** ABOUT THIS EXERCISE **
Filter the entries, keeping every line with the word "tools".

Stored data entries
━━━━━━

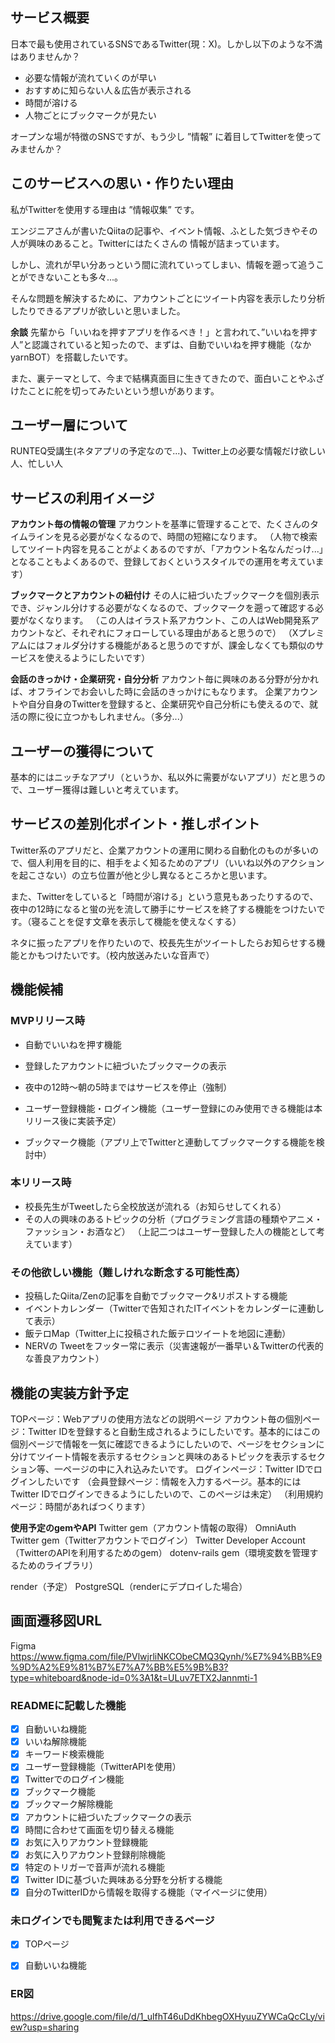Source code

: ## サービス概要
日本で最も使用されているSNSであるTwitter(現：X)。しかし以下のような不満はありませんか？

- 必要な情報が流れていくのが早い
- おすすめに知らない人＆広告が表示される
- 時間が溶ける
- 人物ごとにブックマークが見たい

オープンな場が特徴のSNSですが、もう少し ”情報” に着目してTwitterを使ってみませんか？

## このサービスへの思い・作りたい理由
私がTwitterを使用する理由は ”情報収集” です。

エンジニアさんが書いたQiitaの記事や、イベント情報、ふとした気づきやその人が興味のあること。Twitterにはたくさんの
情報が詰まっています。

しかし、流れが早い分あっという間に流れていってしまい、情報を遡って追うことができないことも多々...。

そんな問題を解決するために、アカウントごとにツイート内容を表示したり分析したりできるアプリが欲しいと思いました。

**余談**
先輩から「いいねを押すアプリを作るべき！」と言われて、”いいねを押す人”と認識されていると知ったので、まずは、自動でいいねを押す機能（なかyarnBOT）を搭載したいです。

また、裏テーマとして、今まで結構真面目に生きてきたので、面白いことやふざけたことに舵を切ってみたいという想いがあります。

## ユーザー層について
RUNTEQ受講生(ネタアプリの予定なので...)、Twitter上の必要な情報だけ欲しい人、忙しい人

## サービスの利用イメージ
**アカウント毎の情報の管理**
アカウントを基準に管理することで、たくさんのタイムラインを見る必要がなくなるので、時間の短縮になります。
（人物で検索してツイート内容を見ることがよくあるのですが、「アカウント名なんだっけ...」となることもよくあるので、登録しておくというスタイルでの運用を考えています）

**ブックマークとアカウントの紐付け**
その人に紐づいたブックマークを個別表示でき、ジャンル分けする必要がなくなるので、ブックマークを遡って確認する必要がなくなります。
（この人はイラスト系アカウント、この人はWeb開発系アカウントなど、それぞれにフォローしている理由があると思うので）
（Xプレミアムにはフォルダ分けする機能があると思うのですが、課金しなくても類似のサービスを使えるようにしたいです）

**会話のきっかけ・企業研究・自分分析**
アカウント毎に興味のある分野が分かれば、オフラインでお会いした時に会話のきっかけにもなります。
企業アカウントや自分自身のTwitterを登録すると、企業研究や自己分析にも使えるので、就活の際に役に立つかもしれません。（多分...）

## ユーザーの獲得について
基本的にはニッチなアプリ（というか、私以外に需要がないアプリ）だと思うので、ユーザー獲得は難しいと考えています。

## サービスの差別化ポイント・推しポイント
Twitter系のアプリだと、企業アカウントの運用に関わる自動化のものが多いので、個人利用を目的に、相手をよく知るためのアプリ（いいね以外のアクションを起こさない）の立ち位置が他と少し異なるところかと思います。

また、Twitterをしていると「時間が溶ける」という意見もあったりするので、夜中の12時になると蛍の光を流して勝手にサービスを終了する機能をつけたいです。（寝ることを促す文章を表示して機能を使えなくする）

ネタに振ったアプリを作りたいので、校長先生がツイートしたらお知らせする機能とかもつけたいです。（校内放送みたいな音声で）

## 機能候補
### MVPリリース時
- 自動でいいねを押す機能
- 登録したアカウントに紐づいたブックマークの表示
- 夜中の12時〜朝の5時まではサービスを停止（強制）

- ユーザー登録機能・ログイン機能（ユーザー登録にのみ使用できる機能は本リリース後に実装予定）
- ブックマーク機能（アプリ上でTwitterと連動してブックマークする機能を検討中）

### 本リリース時
- 校長先生がTweetしたら全校放送が流れる（お知らせしてくれる）
- その人の興味のあるトピックの分析（プログラミング言語の種類やアニメ・ファッション・お酒など）
（上記二つはユーザー登録した人の機能として考えています）

### その他欲しい機能（難しけれな断念する可能性高）
- 投稿したQiita/Zenの記事を自動でブックマーク&リポストする機能
- イベントカレンダー（Twitterで告知されたITイベントをカレンダーに連動して表示）
- 飯テロMap（Twitter上に投稿された飯テロツイートを地図に連動）
- NERVの Tweetをフッター常に表示（災害速報が一番早い＆Twitterの代表的な善良アカウント）

## 機能の実装方針予定
TOPページ：Webアプリの使用方法などの説明ページ
アカウント毎の個別ページ：Twitter IDを登録すると自動生成されるようにしたいです。基本的にはこの個別ページで情報を一気に確認できるようにしたいので、ページをセクションに分けてツイート情報を表示するセクションと興味のあるトピックを表示するセクション等、一ページの中に入れ込みたいです。
ログインページ：Twitter IDでログインしたいです
（会員登録ページ：情報を入力するページ。基本的にはTwitter IDでログインできるようにしたいので、このページは未定）
（利用規約ページ：時間があればつくります）

**使用予定のgemやAPI**
Twitter gem（アカウント情報の取得）
OmniAuth Twitter gem（Twitterアカウントでログイン）
Twitter Developer Account（TwitterのAPIを利用するためのgem）
dotenv-rails gem（環境変数を管理するためのライブラリ）

render（予定）
PostgreSQL（renderにデプロイした場合）

## 画面遷移図URL
Figma
https://www.figma.com/file/PVlwjrliNKCObeCMQ3Qynh/%E7%94%BB%E9%9D%A2%E9%81%B7%E7%A7%BB%E5%9B%B3?type=whiteboard&node-id=0%3A1&t=ULuv7ETX2Jannmti-1


### READMEに記載した機能
- [x] 自動いいね機能
- [x] いいね解除機能
- [x] キーワード検索機能
- [x] ユーザー登録機能（TwitterAPIを使用）
- [x] Twitterでのログイン機能
- [x] ブックマーク機能
- [x] ブックマーク解除機能
- [x] アカウントに紐づいたブックマークの表示
- [x] 時間に合わせて画面を切り替える機能
- [x] お気に入りアカウント登録機能
- [x] お気に入りアカウント登録削除機能
- [x] 特定のトリガーで音声が流れる機能
- [x] Twitter IDに基づいた興味ある分野を分析する機能
- [x] 自分のTwitterIDから情報を取得する機能（マイページに使用）

### 未ログインでも閲覧または利用できるページ
- [x] TOPページ
- [x] 自動いいね機能


### ER図
https://drive.google.com/file/d/1_ulfhT46uDdKhbegOXHyuuZYWCaQcCLy/view?usp=sharing



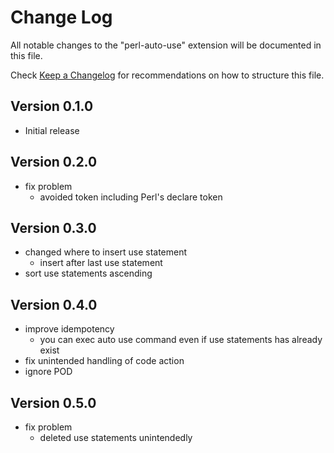 # Change Log

All notable changes to the "perl-auto-use" extension will be documented in this file.

Check [Keep a Changelog](http://keepachangelog.com/) for recommendations on how to structure this file.

## Version 0.1.0
- Initial release

## Version 0.2.0
- fix problem
  - avoided token including Perl's declare token

## Version 0.3.0
- changed where to insert use statement
  - insert after last use statement
- sort use statements ascending

## Version 0.4.0
- improve idempotency
  - you can exec auto use command even if use statements has already exist
- fix unintended handling of code action
- ignore POD

## Version 0.5.0
- fix problem
  - deleted use statements unintendedly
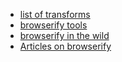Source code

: * [list of transforms](wiki/list-of-transforms)
* [browserify tools](wiki/browserify-tools)
* [browserify in the wild](wiki/browserify-in-the-wild)
* [Articles on browserify](wiki/Articles-and-blogs)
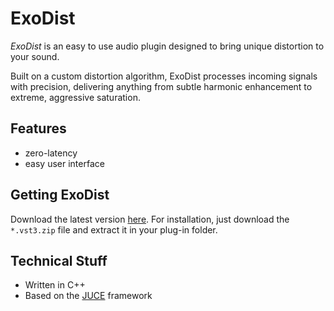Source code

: # ExoDist

*ExoDist* is an easy to use audio plugin
designed to bring unique distortion to your sound.

Built on a custom distortion algorithm,
ExoDist processes incoming signals with precision,
delivering anything from subtle harmonic enhancement to extreme,
aggressive saturation.

## Features

- zero-latency
- easy user interface

## Getting ExoDist

Download the latest version [here](https://github.com/arcathrax/ExoDist/releases).
For installation, just download the `*.vst3.zip` file and extract it in your plug-in folder.

## Technical Stuff

- Written in C++
- Based on the [JUCE](https://juce.com) framework
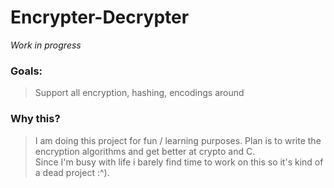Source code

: # Encrypter-Decrypter

*Work in progress*

### Goals:
> Support all encryption, hashing, encodings around

### Why this?
> I am doing this project for fun / learning purposes. Plan is to write the encryption algorithms and get better at crypto and C.  
> Since I'm busy with life i barely find time to work on this so it's kind of a dead project :^).  
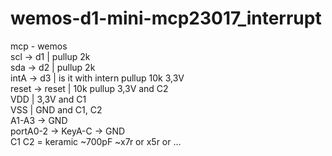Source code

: # wemos-d1-mini-mcp23017_interrupt

mcp   - wemos  
scl   -> d1 | pullup 2k  
sda   -> d2 | pullup 2k  
intA  -> d3 | is it with intern pullup 10k 3,3V  
reset -> reset | 10k pullup 3,3V and C2  
VDD | 3,3V and C1  
VSS | GND and C1, C2  
A1-A3 -> GND  
portA0-2 -> KeyA-C -> GND  
C1 C2 = keramic ~700pF ~x7r or x5r or ...   

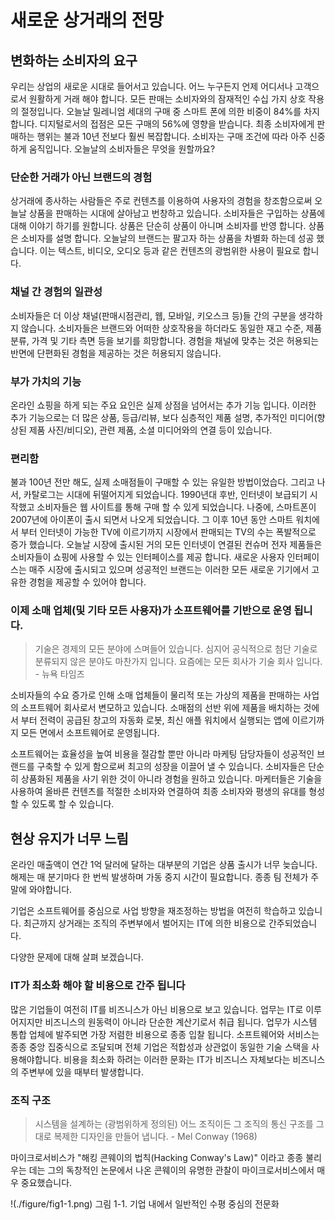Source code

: # 새로운 상거래의 전망

## 변화하는 소비자의 요구

우리는 상업의 새로운 시대로 들어서고 있습니다. 어느 누구든지 언제 어디서나 고객으로서 원활하게 거래 해야 합니다. 모든 판매는 소비자와의 잠재적인 수십 가지 상호 작용의 절정입니다. 오늘날 밀레니엄 세대의 구매 중 스마트 폰에 의한 비중이 84%를 차지합니다. 디지털로서의 접점은 모든 구매의 56%에 영향을 받습니다. 최종 소비자에게 판매하는 행위는 불과 10년 전보다 훨씬 복잡합니다. 소비자는 구매 조건에 따라 아주 신중하게 움직입니다. 오늘날의 소비자들은 무엇을 원할까요?

### 단순한 거래가 아닌 브랜드의 경험

상거래에 종사하는 사람들은 주로 컨텐츠를 이용하여 사용자의 경험을 창조함으로써 오늘날 상품을 판매하는 시대에 살아남고 번창하고 있습니다. 소비자들은 구입하는 상품에 대해 이야기 하기를 원합니다. 상품은 단순히 상품이 아니며 소비자를 반영 합니다. 상품은 소비자를 설명 합니다. 오늘날의 브랜드는 팔고자 하는 상품을 차별화 하는데 성공 했습니다. 이는 텍스트, 비디오, 오디오 등과 같은 컨텐츠의 광범위한 사용이 필요로 합니다.

### 채널 간 경험의 일관성

소비자들은 더 이상 채널(판매시점관리, 웹, 모바일, 키오스크 등)들 간의 구분을 생각하지 않습니다. 소비자들은 브랜드와 어떠한 상호작용을 하더라도 동일한 재고 수준, 제품 분류, 가격 및 기타 측면 등을 보기를 희망합니다. 경험을 채널에 맞추는 것은 허용되는 반면에 단편화된 경험을 제공하는 것은 허용되지 않습니다.

### 부가 가치의 기능

온라인 쇼핑을 하게 되는 주요 요인은 실제 상점을 넘어서는 추가 기능 입니다. 이러한 추가 기능으로는 더 많은 상품, 등급/리뷰, 보다 심층적인 제품 설명, 추가적인 미디어(향상된 제품 사진/비디오), 관련 제품, 소셜 미디어와의 연결 등이 있습니다.

### 편리함

불과 100년 전만 해도, 실제 소매점들이 구매할 수 있는 유일한 방법이었습다. 그리고 나서, 카탈로그는 시대에 뒤떨어지게 되었습니다. 1990년대 후반, 인터넷이 보급되기 시작했고 소비자들은 웹 사이트를 통해 구매 할 수 있게 되었습니다. 나중에, 스마트폰이 2007년에 아이폰이 출시 되면서 나오게 되었습니다. 그 이후 10년 동안 스마트 워치에서 부터 인터넷이 가능한 TV에 이르기까지 시장에서 판매되는 TV의 수는 폭발적으로 증가 했습니다. 오늘날 시장에 출시된 거의 모든 인터넷이 연결된 컨슈머 전자 제품들은 소비자들이 쇼핑에 사용할 수 있는 인터페이스를 제공 합니다. 새로운 사용자 인터페이스는 매주 시장에 출시되고 있으며 성공적인 브랜드는 이러한 모든 새로운 기기에서 고유한 경험을 제공할 수 있어야 합니다.

### 이제 소매 업체(및 기타 모든 사용자)가 소프트웨어를 기반으로 운영 됩니다.

> 기술은 경제의 모든 분야에 스며들어 있습니다. 심지어 공식적으로 첨단 기술로 분류되지 않은 분야도 마찬가지 입니다. 요즘에는 모든 회사가 기술 회사 입니다. - 뉴욕 타임즈

소비자들의 수요 증가로 인해 소매 업체들이 물리적 또는 가상의 제품을 판매하는 사업의 소프트웨어 회사로서 변모하고 있습니다. 소매점의 선반 위에 제품을 배치하는 것에서 부터 전력이 공급된 창고의 자동화 로봇, 최신 애플 워치에서 실행되는 앱에 이르기까지 모든 면에서 소프트웨어로 운영됩니다. 

소프트웨어는 효율성을 높여 비용을 절감할 뿐만 아니라 마케팅 담당자들이 성공적인 브랜드를 구축할 수 있게 함으로써 최고의 성장을 이끌어 낼 수 있습니다. 소비자들은 단순히 상품화된 제품을 사기 위한 것이 아니라 경험을 원하고 있습니다. 마케터들은 기술을 사용하여 올바른 컨텐츠를 적절한 소비자와 연결하여 최종 소비자와 평생의 유대를 형성할 수 있도록 할 수 있습니다.

## 현상 유지가 너무 느림

온라인 매출액이 연간 1억 달러에 달하는 대부분의 기업은 상품 출시가 너무 늦습니다. 해제는 매 분기마다 한 번씩 발생하며 가동 중지 시간이 필요합니다. 종종 팀 전체가 주말에 와야합니다. 

기업은 소프트웨어를 중심으로 사업 방향을 재조정하는 방법을 여전히 학습하고 있습니다. 최근까지 상거래는 조직의 주변부에서 벌어지는 IT에 의한 비용으로 간주되었습니다.

다양한 문제에 대해 살펴 보겠습니다.

### IT가 최소화 해야 할 비용으로 간주 됩니다

많은 기업들이 여전히 IT를 비즈니스가 아닌 비용으로 보고 있습니다. 업무는 IT로 이루어지지만 비즈니스의 원동력이 아니라 단순한 계산기로서 취급 됩니다. 업무가 시스템 통합 업체에 발주되면 가장 저렴한 비용으로 종종 입찰 됩니다.  소프트웨어와 서비스는 종종 중앙 집중식으로 조달되며 전체 기업은 적합성과 상관없이 동일한 기술 스택을 사용해야합니다. 비용을 최소화 하려는 이러한 문화는 IT가 비즈니스 자체보다는 비즈니스의 주변부에 있을 때부터 발생합니다.

### 조직 구조

> 시스템을 설계하는 (광범위하게 정의된) 어느 조직이든 그 조직의 통신 구조를 그대로 복제한 디자인을 만들어 냅니다. - Mel Conway (1968)

마이크로서비스가 "해킹 콘웨이의 법칙(Hacking Conway's Law)" 이라고 종종 불리우는 데는 그의 독창적인 논문에서 나온 콘웨이의 유명한 관찰이 마이크로서비스에서 매우 중요했습니다.

!(./figure/fig1-1.png)
그림 1-1. 기업 내에서 일반적인 수평 중심의 전문화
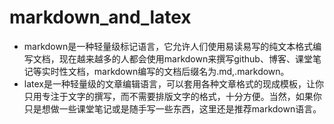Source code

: # markdown_and_latex
* markdown是一种轻量级标记语言，它允许人们使用易读易写的纯文本格式编写文档，现在越来越多的人都会使用markdown来撰写github、博客、课堂笔记等实时性文档，markdown编写的文档后缀名为.md,.markdown。
* latex是一种轻量级的文章编辑语言，可以套用各种文章格式的现成模板，让你只用专注于文字的撰写，而不需要排版文字的格式，十分方便。当然，如果你只是想做一些课堂笔记或是随手写一些东西，这里还是推荐markdown语言。

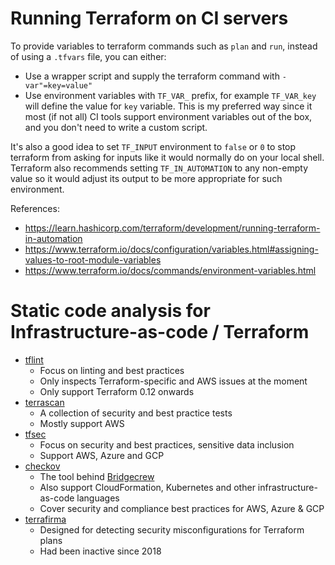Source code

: # Running Terraform on CI servers

To provide variables to terraform commands such as `plan` and `run`, instead
of using a `.tfvars` file, you can either:

- Use a wrapper script and supply the terraform command with `-var"=key=value"`
- Use environment variables with `TF_VAR_` prefix, for example `TF_VAR_key`
  will define the value for `key` variable. This is my preferred way since it
  most (if not all) CI tools support environment variables out of the box, and
  you don't need to write a custom script.

It's also a good idea to set `TF_INPUT` environment to `false` or `0` to stop
terraform from asking for inputs like it would normally do on your local shell.
Terraform also recommends setting `TF_IN_AUTOMATION` to any non-empty value so
it would adjust its output to be more appropriate for such environment.

References:
- https://learn.hashicorp.com/terraform/development/running-terraform-in-automation
- https://www.terraform.io/docs/configuration/variables.html#assigning-values-to-root-module-variables
- https://www.terraform.io/docs/commands/environment-variables.html

# Static code analysis for Infrastructure-as-code / Terraform

- [tflint](https://github.com/terraform-linters/tflint)
  - Focus on linting and best practices
  - Only inspects Terraform-specific and AWS issues at the moment
  - Only support Terraform 0.12 onwards
- [terrascan](https://github.com/cesar-rodriguez/terrascan)
  - A collection of security and best practice tests
  - Mostly support AWS
- [tfsec](https://github.com/liamg/tfsec)
  - Focus on security and best practices, sensitive data inclusion
  - Support AWS, Azure and GCP
- [checkov](https://github.com/bridgecrewio/checkov/)
  - The tool behind [Bridgecrew](https://bridgecrew.io/)
  - Also support CloudFormation, Kubernetes and other infrastructure-as-code
    languages
  - Cover security and compliance best practices for AWS, Azure & GCP
- [terrafirma](https://github.com/wayfair/terrafirma)
  - Designed for detecting security misconfigurations for Terraform plans
  - Had been inactive since 2018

━━━━━━

** RESPONSE **
* [browserify tools](wiki/browserify-tools)
  most (if not all) CI tools support environment variables out of the box, and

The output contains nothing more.